Today, Creative Class doctrine has become so deeply engrained in the culture that few question it. Why, without any solid evidence, did a whole generation of policy makers swallow the creative Kool-Aid so enthusiastically? One reason is that when Florida’s first book came out, few experts bothered debunking it, because it didn’t seem worth debunking. “In the academic and urban planning world,” says Peck, “people are slightly embarrassed about the Florida stuff.” Most economists and public policy scholars just didn’t take it seriously.
Looking back, it was strangely liberating to have realized that the Creative Class was a myth. It was fun for a while and, unfounded as it was, a few good things may even have come out of it. Some cities built bike paths. Others poured money into their arts communities. I’m all for biking and the arts, as was everyone I spoke to for this story. In fact, they were at pains to point out that they were not opposed to the things Florida was advocating. “To be against this,” said Jamie Peck, “is like being against motherhood and apple pie. You’re against creativity? You’re against gays and lesbians?

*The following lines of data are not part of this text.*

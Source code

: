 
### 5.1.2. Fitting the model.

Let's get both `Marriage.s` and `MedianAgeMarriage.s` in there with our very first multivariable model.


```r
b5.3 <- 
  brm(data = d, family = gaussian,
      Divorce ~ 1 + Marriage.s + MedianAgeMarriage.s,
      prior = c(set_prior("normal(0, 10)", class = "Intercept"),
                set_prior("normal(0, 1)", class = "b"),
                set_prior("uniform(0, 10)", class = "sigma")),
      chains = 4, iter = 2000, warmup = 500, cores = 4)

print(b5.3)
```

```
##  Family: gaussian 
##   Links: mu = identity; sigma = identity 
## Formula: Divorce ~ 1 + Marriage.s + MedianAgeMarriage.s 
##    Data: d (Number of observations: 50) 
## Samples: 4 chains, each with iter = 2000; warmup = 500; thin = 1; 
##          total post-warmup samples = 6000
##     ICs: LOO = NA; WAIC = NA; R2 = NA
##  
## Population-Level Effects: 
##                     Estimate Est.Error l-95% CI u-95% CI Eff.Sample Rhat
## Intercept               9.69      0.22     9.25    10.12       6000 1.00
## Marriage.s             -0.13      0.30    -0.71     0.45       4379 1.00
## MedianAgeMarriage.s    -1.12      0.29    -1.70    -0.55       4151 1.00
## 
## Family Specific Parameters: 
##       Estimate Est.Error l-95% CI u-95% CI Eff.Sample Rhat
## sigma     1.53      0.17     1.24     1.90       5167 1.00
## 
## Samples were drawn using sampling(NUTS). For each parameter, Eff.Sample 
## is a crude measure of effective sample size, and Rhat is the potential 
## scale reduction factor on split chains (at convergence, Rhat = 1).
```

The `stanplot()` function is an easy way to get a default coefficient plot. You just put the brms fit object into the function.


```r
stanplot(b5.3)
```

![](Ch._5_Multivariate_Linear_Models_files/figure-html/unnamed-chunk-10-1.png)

You’re against parks and bike paths?” Michele Hoyman echoed the sentiment. “There are a whole variety of reasons to have arts as a centerpiece of your city. One is to make it a tourist destination. Another is if you want to revitalize a neighborhood. Retail is fine as a revitalization strategy, but it doesn’t have a very good multiplier effect. It’s not going to save a city that’s completely dying.”
“Even as an arts advocate,” said Mel Gray, “I want to do it for the right reasons.” The right reason, we can now say, is that these things are good in themselves. They have intrinsic value. They make the place we live more interesting, livelier, healthier and more humane. They make it better.
They do not make it more profitable.